*** Opening of Supplied entries ***
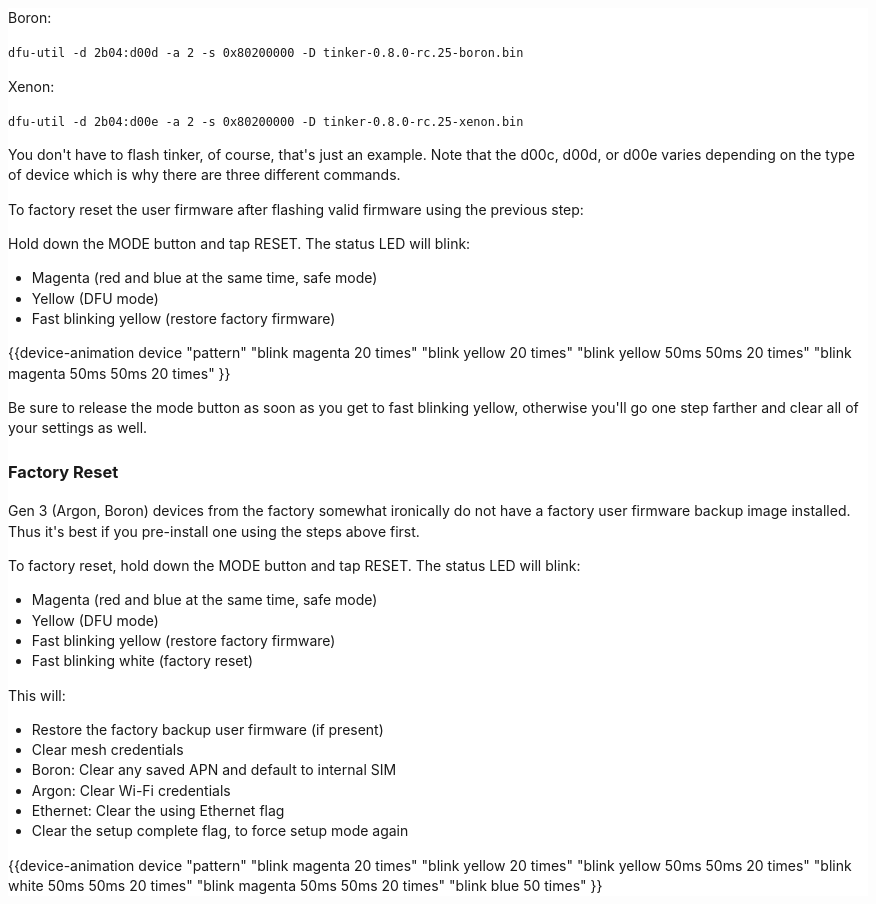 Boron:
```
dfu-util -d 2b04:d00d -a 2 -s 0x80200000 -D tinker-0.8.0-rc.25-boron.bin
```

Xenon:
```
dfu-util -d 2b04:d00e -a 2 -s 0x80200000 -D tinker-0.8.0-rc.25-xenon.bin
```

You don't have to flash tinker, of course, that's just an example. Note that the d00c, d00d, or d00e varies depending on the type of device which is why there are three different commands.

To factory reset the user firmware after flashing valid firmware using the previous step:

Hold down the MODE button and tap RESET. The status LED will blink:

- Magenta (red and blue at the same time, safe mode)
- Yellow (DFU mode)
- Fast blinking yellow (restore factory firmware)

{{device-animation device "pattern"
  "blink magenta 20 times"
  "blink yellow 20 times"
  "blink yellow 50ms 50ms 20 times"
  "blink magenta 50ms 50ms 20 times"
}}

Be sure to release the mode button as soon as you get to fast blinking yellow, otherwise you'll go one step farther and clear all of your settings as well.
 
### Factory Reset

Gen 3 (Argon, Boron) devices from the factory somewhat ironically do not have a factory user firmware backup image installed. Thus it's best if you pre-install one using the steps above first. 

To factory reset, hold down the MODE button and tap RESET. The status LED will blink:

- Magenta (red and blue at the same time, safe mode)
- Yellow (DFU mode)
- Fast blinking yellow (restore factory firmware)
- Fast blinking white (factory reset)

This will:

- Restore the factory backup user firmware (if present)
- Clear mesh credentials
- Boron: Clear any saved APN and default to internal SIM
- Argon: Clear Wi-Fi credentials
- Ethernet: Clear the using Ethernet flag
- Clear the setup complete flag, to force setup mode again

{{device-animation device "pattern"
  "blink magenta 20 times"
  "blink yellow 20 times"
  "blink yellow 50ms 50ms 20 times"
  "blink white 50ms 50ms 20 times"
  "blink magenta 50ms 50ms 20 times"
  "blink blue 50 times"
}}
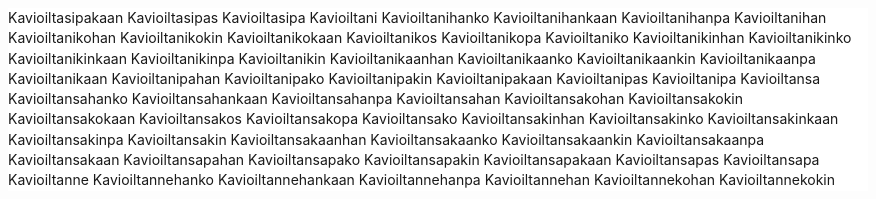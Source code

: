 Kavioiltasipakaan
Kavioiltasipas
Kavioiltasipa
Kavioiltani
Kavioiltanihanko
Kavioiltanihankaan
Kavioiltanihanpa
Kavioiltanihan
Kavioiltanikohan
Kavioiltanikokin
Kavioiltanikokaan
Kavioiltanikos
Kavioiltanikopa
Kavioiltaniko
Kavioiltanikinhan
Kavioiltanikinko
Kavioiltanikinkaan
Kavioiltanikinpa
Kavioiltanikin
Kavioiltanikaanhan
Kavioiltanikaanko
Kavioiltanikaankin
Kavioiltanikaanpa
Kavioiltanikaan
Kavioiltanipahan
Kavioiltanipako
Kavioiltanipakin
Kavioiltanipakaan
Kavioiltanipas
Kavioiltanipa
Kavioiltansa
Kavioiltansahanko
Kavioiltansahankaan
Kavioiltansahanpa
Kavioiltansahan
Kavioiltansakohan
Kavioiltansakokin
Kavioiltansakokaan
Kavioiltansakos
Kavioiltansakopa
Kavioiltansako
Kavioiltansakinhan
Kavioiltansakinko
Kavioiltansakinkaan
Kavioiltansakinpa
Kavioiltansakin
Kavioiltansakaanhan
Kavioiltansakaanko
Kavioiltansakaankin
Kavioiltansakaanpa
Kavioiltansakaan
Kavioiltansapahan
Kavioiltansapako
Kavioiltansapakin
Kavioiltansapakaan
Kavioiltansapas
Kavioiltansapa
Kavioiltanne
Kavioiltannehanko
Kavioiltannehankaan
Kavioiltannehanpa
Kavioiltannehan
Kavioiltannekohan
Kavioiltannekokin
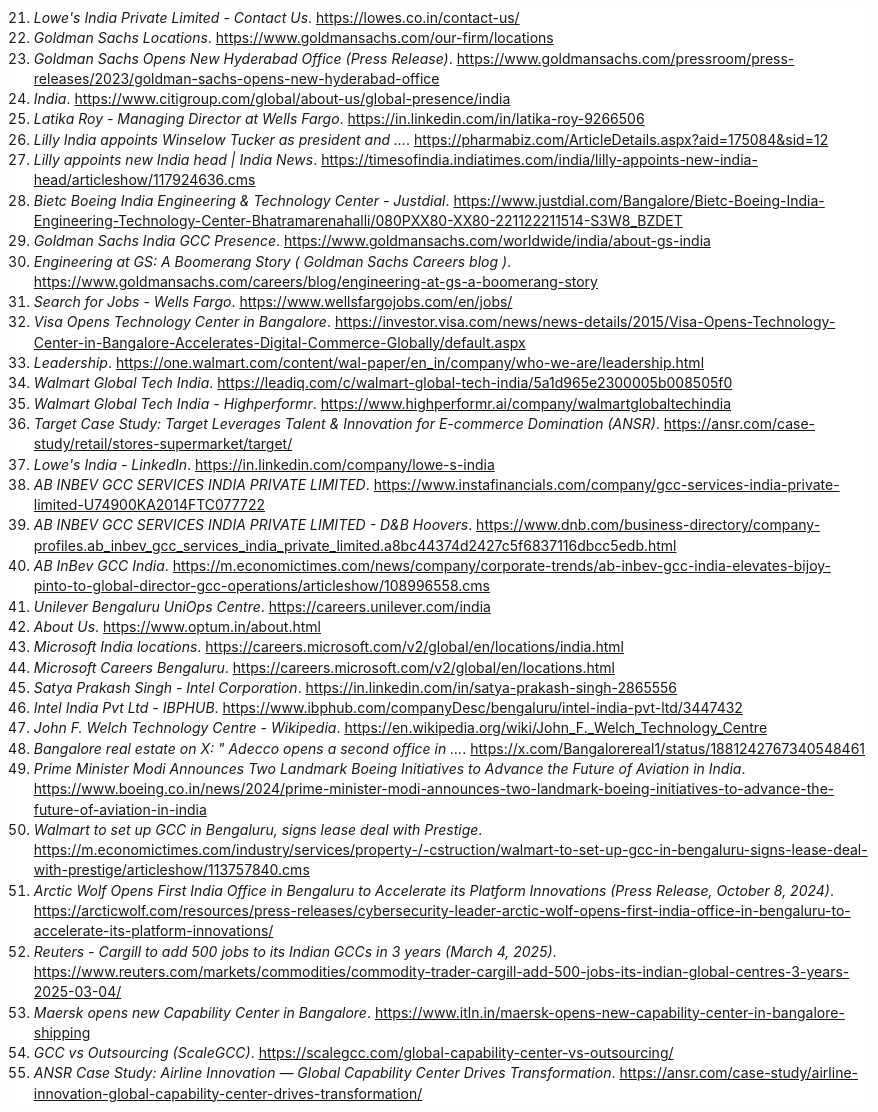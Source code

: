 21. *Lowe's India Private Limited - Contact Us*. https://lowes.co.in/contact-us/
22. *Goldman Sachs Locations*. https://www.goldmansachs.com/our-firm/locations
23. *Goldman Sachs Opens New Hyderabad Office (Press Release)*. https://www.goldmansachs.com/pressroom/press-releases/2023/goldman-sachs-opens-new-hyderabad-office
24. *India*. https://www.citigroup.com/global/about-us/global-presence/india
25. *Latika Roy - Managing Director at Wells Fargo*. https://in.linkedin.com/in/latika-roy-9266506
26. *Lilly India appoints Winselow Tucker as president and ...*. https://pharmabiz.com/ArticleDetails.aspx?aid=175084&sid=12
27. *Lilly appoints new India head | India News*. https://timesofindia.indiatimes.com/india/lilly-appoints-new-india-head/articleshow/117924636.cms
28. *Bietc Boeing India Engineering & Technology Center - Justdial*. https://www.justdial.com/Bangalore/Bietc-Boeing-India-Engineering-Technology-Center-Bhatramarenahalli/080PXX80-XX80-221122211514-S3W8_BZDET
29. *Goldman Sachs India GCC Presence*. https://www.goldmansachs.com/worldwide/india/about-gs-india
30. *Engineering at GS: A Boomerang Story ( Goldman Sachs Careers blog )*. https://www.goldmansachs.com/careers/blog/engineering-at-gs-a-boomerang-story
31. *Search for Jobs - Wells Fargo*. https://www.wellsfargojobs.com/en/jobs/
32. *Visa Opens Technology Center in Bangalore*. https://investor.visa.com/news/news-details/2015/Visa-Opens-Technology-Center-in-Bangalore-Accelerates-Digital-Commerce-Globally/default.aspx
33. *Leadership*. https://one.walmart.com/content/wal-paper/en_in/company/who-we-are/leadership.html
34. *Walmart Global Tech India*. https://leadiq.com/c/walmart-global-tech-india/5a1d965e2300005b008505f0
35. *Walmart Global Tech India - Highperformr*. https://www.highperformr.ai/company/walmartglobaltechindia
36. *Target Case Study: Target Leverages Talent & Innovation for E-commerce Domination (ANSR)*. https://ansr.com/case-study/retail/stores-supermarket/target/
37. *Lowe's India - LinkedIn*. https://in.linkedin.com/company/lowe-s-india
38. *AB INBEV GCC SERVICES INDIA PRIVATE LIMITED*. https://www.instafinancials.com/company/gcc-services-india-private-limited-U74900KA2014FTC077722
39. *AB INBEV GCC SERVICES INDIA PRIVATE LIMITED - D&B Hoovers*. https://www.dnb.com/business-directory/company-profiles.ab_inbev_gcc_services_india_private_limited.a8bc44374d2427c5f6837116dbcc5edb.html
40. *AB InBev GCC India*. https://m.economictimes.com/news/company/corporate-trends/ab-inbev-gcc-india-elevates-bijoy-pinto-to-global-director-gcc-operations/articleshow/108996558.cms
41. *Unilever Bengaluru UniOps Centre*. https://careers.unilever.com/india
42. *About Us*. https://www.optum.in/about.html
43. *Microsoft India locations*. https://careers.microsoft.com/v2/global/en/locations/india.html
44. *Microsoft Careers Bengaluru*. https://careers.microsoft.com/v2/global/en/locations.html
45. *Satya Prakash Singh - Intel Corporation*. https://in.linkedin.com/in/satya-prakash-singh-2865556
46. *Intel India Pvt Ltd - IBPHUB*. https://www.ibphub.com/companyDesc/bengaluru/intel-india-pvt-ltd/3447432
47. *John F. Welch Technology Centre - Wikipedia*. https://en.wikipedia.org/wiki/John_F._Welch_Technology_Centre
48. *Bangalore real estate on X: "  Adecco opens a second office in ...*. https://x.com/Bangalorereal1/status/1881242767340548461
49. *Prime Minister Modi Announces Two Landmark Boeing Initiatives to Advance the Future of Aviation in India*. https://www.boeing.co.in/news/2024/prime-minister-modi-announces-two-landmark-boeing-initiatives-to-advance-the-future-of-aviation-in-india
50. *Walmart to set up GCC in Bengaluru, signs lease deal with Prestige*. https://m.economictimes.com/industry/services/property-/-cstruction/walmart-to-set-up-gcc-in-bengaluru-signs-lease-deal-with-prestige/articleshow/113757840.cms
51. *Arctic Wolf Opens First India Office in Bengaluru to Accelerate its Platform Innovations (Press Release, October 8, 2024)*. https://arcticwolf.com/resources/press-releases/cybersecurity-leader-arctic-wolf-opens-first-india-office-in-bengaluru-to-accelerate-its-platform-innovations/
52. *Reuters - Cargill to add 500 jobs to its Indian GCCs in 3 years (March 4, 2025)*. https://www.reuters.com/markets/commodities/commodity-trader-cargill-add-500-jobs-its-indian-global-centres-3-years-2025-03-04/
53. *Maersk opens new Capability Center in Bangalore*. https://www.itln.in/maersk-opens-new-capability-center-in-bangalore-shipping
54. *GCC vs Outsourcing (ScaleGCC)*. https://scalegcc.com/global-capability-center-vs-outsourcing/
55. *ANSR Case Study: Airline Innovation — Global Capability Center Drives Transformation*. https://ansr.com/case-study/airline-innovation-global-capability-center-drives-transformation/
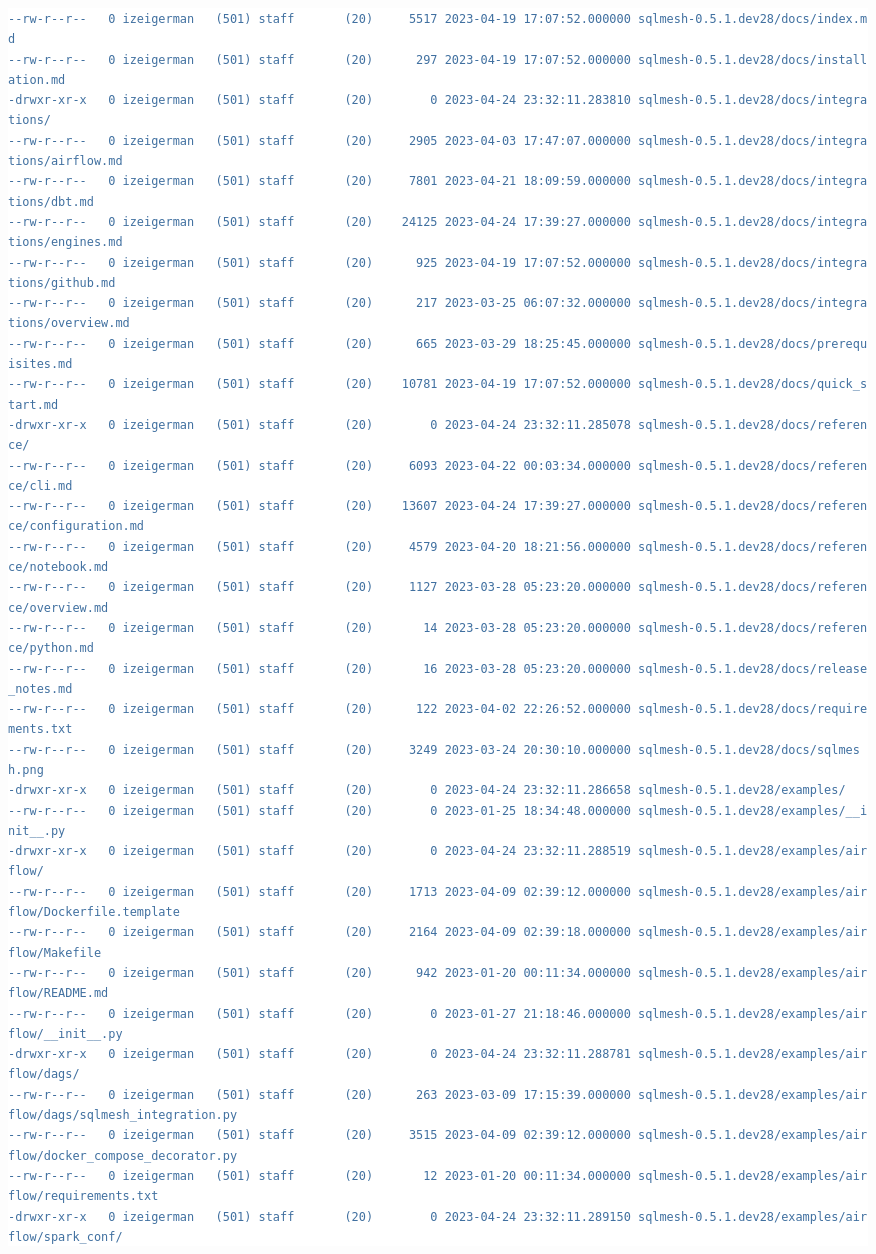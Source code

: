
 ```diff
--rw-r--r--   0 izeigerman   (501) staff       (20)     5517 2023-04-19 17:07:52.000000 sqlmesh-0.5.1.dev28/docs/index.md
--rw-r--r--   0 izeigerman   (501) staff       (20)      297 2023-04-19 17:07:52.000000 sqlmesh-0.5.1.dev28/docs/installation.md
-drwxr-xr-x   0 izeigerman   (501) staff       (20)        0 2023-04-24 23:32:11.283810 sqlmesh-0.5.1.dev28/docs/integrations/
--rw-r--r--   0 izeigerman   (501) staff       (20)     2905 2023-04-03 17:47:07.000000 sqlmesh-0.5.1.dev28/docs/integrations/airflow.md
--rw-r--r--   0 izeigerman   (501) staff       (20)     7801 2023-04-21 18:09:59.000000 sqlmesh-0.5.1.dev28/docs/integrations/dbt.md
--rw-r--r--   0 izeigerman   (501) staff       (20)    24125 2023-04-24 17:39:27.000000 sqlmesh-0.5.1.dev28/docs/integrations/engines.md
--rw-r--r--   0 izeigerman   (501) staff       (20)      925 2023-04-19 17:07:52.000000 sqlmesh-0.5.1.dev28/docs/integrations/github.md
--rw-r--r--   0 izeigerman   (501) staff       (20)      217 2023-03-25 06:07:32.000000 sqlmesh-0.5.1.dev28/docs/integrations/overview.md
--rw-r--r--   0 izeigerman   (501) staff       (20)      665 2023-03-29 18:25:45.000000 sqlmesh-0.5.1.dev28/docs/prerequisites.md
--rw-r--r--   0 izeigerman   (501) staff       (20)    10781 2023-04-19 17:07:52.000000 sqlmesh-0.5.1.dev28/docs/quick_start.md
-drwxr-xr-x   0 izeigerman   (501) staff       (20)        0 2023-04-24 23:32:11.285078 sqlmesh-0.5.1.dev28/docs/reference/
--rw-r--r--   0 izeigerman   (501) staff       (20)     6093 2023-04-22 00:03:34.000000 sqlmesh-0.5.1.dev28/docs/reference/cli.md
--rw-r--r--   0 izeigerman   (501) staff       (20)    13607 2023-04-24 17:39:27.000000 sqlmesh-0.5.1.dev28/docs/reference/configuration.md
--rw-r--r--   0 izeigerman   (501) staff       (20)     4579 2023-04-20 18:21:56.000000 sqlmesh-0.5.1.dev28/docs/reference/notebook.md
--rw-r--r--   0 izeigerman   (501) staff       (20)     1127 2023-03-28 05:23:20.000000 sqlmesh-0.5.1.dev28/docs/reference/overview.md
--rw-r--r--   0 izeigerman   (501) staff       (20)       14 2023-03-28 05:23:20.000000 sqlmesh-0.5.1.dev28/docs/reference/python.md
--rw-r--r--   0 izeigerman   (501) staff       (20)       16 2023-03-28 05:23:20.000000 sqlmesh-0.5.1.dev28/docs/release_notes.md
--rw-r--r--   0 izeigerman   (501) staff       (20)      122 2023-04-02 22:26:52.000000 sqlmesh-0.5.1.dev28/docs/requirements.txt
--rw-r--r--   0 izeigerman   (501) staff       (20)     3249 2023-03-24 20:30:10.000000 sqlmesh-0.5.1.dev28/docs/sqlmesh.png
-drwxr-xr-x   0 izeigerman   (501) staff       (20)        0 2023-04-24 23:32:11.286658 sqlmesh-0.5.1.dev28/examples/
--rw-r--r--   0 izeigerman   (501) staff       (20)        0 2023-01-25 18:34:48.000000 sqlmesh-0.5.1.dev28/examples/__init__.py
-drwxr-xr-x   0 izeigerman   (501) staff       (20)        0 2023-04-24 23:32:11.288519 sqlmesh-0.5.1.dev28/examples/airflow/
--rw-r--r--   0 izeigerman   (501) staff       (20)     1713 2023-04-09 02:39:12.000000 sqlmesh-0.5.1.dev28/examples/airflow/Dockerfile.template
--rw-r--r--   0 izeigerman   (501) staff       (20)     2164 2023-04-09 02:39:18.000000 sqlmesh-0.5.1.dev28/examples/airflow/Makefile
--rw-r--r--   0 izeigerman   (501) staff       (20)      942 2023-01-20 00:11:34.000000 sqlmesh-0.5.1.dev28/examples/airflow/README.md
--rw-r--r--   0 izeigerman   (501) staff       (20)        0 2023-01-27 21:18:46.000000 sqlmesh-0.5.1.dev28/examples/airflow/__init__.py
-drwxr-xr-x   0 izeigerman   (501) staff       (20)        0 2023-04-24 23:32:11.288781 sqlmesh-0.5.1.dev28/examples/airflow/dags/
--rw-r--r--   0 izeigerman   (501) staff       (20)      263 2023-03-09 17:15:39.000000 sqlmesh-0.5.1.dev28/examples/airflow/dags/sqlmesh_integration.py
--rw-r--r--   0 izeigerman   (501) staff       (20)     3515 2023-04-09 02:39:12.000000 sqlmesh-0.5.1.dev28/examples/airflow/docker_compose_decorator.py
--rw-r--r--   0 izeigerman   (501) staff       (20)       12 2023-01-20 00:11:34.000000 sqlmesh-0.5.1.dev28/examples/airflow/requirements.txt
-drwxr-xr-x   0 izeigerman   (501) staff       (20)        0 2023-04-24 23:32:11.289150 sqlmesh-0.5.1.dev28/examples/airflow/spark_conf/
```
*** Close of Supplied entries ***
> _Exercise_:
Copy each line of the records that has "button" in it.

> _Result for this exercise_:
Hold down the MODE button and tap RESET. The status LED will blink:
Be sure to release the mode button as soon as you get to fast blinking yellow, otherwise you'll go one step farther and clear all of your settings as well.
To factory reset, hold down the MODE button and tap RESET. The status LED will blink:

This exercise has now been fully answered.